Hello people!
A strange title to start with, but I'm certainly here thinking... bored, I think, and suddenly I think about writing, precisely about the fact that I'm bored. This seems strange too because who gets bored these days? And why?
It always seems to be something bad, something that children who didn't know what else to do complain about, or used to complain about. Have adults lost the ability to be bored? Or do they avoid it at all costs? Being bored denotes disinterest, apathy, or lack of motivation for things, but if we dig a little deeper, it might also be good to be bored for a while. Why not?
It's funny how we always complain about not having time for anything, about wanting to do more things, about having more free time, etc., but when we do, we feel bad. Yes, we feel guilty for being unproductive, because we could be doing something else useful, because we're wasting time. It's hard to stop, to simply stop, if we don't fill that gap with a thousand other things. But perhaps it's also necessary to truly stop for a moment, without driving our always-frenetic minds to new thoughts and other obligations, even if we feel they're more to our liking.
There are those who don't know how to take a little time simply to be and be. To not think, to not listen to anything, and then they immediately look at their phone or turn on loud music. Can't they hear the silence? What's inside that always needs to be covered up by something else?
I'm one of those who complain about having things to do. I'm overwhelmed by busy schedules, having things to do, or having to think about everything there is to do, but suddenly it's summer. The ideal time to stop the maelstrom that exhausts us. Even in the summer, people complicate their lives because they want to do all the things they can't manage to do during the rest of the year, but in the end, the vacation is over and they feel like they need a vacation from vacation. And they return to their routine without having recovered their energy.

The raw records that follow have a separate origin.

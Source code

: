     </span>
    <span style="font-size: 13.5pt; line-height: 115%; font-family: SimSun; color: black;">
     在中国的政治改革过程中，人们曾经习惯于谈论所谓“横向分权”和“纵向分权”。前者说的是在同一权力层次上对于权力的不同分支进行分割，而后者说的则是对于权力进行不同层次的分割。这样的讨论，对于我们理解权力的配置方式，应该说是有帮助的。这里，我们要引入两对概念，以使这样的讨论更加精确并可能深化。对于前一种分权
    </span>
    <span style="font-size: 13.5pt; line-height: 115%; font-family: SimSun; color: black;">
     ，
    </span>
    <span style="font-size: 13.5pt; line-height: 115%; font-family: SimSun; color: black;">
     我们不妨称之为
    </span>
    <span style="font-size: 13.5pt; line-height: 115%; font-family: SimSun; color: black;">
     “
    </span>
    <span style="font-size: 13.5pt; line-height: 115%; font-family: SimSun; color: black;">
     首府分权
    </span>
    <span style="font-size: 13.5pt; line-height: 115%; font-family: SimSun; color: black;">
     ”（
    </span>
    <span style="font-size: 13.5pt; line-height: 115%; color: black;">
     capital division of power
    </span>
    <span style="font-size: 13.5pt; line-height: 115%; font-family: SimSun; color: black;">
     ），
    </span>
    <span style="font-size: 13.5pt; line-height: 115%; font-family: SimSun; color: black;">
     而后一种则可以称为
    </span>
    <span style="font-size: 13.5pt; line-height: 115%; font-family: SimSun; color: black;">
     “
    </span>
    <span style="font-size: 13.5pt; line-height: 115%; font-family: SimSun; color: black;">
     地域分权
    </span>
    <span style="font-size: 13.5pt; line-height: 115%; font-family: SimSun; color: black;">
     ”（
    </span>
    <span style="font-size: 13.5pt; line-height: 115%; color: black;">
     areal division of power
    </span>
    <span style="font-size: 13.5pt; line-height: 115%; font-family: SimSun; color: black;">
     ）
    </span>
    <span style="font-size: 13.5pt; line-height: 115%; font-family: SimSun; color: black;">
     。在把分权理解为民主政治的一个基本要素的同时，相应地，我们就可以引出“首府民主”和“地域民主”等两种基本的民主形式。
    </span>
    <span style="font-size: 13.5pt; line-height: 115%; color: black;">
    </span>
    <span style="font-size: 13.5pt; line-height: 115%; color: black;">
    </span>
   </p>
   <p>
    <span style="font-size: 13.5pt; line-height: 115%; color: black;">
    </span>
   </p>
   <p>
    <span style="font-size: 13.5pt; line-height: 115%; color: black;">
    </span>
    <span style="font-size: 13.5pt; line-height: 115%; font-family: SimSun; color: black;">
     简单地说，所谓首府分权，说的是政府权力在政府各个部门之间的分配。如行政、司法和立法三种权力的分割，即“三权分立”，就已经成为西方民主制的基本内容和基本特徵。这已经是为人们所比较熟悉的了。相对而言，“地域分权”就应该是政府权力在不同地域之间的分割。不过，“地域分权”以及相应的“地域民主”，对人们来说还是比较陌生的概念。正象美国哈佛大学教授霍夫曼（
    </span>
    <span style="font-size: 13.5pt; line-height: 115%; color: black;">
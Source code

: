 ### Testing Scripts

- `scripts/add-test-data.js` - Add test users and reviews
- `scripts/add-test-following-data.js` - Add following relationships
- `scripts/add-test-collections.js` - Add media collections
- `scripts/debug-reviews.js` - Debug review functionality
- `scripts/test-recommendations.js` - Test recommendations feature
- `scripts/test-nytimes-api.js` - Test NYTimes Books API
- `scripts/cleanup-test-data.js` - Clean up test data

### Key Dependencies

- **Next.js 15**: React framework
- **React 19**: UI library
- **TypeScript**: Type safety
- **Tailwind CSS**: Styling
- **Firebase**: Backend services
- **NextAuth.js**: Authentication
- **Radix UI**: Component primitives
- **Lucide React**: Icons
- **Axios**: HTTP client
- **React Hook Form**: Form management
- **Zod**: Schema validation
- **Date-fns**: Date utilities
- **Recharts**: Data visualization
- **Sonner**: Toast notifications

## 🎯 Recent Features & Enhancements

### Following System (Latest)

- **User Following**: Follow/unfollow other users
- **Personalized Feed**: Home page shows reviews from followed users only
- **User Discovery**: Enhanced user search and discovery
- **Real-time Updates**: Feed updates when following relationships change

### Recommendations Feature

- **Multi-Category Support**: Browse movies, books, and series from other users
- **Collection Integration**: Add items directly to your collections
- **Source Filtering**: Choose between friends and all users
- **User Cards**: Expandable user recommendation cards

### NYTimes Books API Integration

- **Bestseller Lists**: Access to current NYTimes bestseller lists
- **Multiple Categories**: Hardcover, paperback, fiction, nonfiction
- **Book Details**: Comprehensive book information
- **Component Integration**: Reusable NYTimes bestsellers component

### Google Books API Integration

Recently, I've read studies that recommend getting bored from time to time. It's a definitely strange but effective way to break that stress cycle, but it's not as easy as it seems. Now in the summer, this year, after several years with a lot of work and things to do, I find myself with a lot of free time to do nothing, and it's felt strange, sometimes even desperate. Ironies of life.
So I decided to reflect on this, on the fact of being bored, and I've realized that it breaks our patterns, and maybe that's a good thing. It's like a meditation in fact. Because it makes us want to return with more strength, because our minds are clearer ad they have emptied and left space for much that will come again, and maybe because we've been able to listen to the silence, gaze at the clouds without haste, notice details, and also appreciate the present in a new way.
We are fortunate to have this time that some would call "dead," but which makes us feel life more vividly, because we walk consciously, looking around and enjoying it, we take advantage of it to do small things that don't require obligation, only interest and tranquility. Or we let ourselves float in the sea, feeling the sun on us, listening to the waves and our breathing in time.
We can breathe more deeply, learn new things we read, relax with series we like, think about whether we want to write in Hive or maybe not... yes, maybe not, and that's okay. We let ourselves flow with our energy; our mind will be animated if it's motivated, and if not, it will rest. There's no more to it; there's no need to despair or get nervous; we have to stop projecting into the future and everything we want to do, each in its own time, and also stop thinking about all that dense past that has already passed. We are here and now, with our minds in this moment, which we may soon miss, but while in this relaxing moment gifted by life, it is really all we have. Let's enjoy it.